Hi all. I bought this amp off this forum years ago, I used it and then got power hungry and put it away. 

Functionally its a 8/10, everything work but it makes a bass following high pitch ring, If that makes any sense.

Cosmetically it was very rough, this was well indicated by the seller. 

I have started fixing it up, getting it sanded smooth, smoothing and filling dings in the fins. I'm going to try my best to have the paint matched. 

my Q's are around the 'ring', spoiler dimensions, and if anyone has any idea how to have the callouts reprinted on the amp? I'd really like to strip the entire thing down and respray it top to bottom. 

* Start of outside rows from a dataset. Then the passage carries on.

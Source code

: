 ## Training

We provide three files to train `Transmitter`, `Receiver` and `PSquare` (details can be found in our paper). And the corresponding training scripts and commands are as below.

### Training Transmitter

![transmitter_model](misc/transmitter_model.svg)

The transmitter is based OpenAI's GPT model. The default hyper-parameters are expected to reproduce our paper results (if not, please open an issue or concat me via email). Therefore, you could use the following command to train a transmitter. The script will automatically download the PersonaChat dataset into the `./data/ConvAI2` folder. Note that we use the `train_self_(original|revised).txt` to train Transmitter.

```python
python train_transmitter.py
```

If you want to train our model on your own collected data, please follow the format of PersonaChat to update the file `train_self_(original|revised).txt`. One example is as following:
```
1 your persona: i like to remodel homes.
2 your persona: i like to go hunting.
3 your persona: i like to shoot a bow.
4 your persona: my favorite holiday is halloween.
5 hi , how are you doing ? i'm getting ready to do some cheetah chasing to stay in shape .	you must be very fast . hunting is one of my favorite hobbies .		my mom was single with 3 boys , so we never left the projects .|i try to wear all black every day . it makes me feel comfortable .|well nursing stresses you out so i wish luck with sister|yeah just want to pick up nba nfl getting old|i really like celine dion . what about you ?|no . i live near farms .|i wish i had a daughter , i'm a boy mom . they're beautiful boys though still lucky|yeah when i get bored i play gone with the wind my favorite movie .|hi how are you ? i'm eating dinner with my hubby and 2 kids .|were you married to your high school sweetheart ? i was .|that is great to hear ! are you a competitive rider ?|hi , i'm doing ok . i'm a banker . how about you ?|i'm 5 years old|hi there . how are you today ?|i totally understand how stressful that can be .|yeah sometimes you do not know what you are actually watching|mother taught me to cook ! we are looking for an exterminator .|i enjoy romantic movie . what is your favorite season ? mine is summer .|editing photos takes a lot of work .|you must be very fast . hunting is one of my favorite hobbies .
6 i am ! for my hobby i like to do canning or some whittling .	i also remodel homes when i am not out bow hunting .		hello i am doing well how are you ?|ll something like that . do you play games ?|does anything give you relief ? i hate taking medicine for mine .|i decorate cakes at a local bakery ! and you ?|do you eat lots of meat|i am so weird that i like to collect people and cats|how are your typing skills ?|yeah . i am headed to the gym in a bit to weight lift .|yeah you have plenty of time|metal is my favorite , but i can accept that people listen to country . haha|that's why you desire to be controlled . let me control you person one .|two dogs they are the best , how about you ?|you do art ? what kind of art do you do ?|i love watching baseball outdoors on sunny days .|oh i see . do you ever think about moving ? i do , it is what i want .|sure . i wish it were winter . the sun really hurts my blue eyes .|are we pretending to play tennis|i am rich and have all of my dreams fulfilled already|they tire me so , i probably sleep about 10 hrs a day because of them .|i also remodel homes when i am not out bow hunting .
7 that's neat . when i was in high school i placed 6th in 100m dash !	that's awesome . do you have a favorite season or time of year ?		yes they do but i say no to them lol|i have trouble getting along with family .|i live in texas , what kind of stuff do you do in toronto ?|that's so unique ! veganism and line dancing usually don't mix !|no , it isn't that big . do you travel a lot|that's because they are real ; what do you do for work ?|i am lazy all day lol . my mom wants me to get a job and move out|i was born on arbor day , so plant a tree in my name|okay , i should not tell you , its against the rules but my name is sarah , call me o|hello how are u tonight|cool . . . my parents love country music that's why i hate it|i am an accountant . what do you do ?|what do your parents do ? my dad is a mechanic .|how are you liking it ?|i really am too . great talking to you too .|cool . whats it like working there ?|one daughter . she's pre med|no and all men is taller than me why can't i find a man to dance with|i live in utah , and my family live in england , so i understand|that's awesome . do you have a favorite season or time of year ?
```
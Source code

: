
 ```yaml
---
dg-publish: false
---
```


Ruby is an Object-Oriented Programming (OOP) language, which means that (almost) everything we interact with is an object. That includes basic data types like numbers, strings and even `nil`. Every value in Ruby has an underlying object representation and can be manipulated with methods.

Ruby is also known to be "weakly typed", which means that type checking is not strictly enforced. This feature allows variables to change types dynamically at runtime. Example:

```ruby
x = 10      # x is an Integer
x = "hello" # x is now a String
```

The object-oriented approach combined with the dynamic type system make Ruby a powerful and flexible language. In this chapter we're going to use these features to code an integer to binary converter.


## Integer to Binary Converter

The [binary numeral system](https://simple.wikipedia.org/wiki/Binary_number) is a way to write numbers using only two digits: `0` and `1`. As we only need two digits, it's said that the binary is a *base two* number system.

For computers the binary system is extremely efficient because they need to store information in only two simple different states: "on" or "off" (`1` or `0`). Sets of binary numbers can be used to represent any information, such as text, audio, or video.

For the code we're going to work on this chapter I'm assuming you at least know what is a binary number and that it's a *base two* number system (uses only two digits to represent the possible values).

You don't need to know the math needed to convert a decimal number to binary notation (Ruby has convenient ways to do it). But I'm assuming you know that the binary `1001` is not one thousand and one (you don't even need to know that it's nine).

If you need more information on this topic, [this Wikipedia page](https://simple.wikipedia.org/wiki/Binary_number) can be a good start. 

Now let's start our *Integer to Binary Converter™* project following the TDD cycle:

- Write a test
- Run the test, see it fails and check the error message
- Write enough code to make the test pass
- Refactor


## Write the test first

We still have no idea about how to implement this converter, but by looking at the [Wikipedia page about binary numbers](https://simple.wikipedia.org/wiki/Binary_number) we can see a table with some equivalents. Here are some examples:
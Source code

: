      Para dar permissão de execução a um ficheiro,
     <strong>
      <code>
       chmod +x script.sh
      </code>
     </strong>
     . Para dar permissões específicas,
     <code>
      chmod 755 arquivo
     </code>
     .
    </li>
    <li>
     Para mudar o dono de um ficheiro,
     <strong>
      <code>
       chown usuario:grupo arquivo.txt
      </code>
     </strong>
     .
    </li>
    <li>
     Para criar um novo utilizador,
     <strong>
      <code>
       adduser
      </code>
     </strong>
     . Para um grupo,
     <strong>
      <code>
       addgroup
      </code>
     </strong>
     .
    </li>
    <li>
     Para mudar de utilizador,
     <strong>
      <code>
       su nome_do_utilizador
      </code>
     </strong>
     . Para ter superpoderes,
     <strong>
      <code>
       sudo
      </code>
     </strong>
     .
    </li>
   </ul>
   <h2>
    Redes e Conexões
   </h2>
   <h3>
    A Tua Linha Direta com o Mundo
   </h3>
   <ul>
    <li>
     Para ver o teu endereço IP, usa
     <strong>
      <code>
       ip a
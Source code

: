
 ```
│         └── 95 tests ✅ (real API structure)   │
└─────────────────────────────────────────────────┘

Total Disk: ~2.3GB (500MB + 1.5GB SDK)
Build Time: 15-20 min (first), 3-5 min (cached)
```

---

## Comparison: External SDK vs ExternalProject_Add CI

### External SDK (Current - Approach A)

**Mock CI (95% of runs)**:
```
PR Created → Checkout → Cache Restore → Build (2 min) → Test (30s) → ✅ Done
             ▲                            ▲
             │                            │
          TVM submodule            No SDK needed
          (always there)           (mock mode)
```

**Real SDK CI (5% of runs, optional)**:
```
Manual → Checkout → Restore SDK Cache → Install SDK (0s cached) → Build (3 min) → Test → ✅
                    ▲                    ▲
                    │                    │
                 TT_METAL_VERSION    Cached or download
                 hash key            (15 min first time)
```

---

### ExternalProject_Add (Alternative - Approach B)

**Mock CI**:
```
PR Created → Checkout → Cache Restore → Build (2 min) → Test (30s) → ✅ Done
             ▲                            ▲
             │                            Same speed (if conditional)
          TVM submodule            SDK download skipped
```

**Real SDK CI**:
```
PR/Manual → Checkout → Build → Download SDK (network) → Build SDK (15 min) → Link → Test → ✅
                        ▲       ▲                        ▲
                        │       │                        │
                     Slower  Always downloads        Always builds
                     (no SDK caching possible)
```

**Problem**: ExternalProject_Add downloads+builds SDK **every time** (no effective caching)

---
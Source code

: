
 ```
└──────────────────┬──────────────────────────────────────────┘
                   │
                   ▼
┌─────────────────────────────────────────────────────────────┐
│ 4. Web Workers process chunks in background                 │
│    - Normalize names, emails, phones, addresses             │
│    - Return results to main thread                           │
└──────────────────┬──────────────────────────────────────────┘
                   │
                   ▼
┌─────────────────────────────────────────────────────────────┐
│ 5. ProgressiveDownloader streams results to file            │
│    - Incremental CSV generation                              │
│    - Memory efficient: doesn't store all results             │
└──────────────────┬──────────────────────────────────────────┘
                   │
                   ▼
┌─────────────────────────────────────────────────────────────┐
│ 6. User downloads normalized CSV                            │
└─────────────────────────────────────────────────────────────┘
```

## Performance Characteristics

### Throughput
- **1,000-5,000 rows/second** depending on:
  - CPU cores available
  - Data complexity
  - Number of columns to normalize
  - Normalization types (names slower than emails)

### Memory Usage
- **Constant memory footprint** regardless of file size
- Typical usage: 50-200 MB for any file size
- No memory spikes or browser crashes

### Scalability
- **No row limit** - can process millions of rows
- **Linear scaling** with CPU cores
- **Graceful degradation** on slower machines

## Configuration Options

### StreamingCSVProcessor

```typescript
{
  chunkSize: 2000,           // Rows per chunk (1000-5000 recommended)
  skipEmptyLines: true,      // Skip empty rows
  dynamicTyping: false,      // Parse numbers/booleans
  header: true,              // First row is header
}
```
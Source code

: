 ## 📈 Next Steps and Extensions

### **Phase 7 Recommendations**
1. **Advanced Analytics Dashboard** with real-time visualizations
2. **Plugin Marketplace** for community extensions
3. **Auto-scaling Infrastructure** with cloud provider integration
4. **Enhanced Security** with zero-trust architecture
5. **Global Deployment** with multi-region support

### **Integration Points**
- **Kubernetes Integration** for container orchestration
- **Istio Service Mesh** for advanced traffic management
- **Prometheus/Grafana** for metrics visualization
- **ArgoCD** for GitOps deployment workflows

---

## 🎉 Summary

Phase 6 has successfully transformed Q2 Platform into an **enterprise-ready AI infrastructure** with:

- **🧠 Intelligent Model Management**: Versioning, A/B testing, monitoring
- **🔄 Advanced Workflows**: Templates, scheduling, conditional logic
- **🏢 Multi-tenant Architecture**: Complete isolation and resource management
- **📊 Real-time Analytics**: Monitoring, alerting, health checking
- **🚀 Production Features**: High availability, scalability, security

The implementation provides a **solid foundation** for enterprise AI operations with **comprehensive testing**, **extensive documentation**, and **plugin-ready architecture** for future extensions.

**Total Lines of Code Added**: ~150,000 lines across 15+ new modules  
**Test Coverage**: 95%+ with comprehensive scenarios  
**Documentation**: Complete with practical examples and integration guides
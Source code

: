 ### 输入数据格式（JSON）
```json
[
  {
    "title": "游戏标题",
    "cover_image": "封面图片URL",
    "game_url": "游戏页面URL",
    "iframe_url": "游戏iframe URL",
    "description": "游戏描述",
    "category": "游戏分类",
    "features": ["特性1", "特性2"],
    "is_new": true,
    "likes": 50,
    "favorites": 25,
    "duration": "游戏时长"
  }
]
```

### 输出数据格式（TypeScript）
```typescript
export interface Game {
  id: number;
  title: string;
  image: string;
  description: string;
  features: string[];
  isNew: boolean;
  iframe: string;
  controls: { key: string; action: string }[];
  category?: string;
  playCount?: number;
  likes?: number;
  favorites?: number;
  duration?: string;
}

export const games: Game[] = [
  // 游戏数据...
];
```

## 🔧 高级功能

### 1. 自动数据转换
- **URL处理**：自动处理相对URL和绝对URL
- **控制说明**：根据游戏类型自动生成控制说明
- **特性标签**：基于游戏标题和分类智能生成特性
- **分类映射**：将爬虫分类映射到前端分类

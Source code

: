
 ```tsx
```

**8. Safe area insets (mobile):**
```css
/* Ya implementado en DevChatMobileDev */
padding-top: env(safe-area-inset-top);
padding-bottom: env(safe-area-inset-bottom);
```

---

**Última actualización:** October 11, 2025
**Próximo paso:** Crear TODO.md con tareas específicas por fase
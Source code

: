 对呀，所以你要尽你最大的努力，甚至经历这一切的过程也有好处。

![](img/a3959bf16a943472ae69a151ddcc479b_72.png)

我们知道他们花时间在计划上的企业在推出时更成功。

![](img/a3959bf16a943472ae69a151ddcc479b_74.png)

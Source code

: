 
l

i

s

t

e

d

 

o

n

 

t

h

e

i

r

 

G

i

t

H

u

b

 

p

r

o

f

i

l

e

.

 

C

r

I'm not opposed to sending it out for a mechanical tune up but would like to keep it in Canada to avoid dying from shipping costs


----------



## vwguy383 (Dec 4, 2008)

You can look in the manual for the call outs for all the switches and pots. Good luck on the rebuild. Always heard these were great amps!


----------



## Jheitt142 (Dec 7, 2011)

vwguy383 said:


> You can look in the manual for the call outs for all the switches and pots. Good luck on the rebuild. Always heard these were great amps!


It looks like that will be the end result.


----------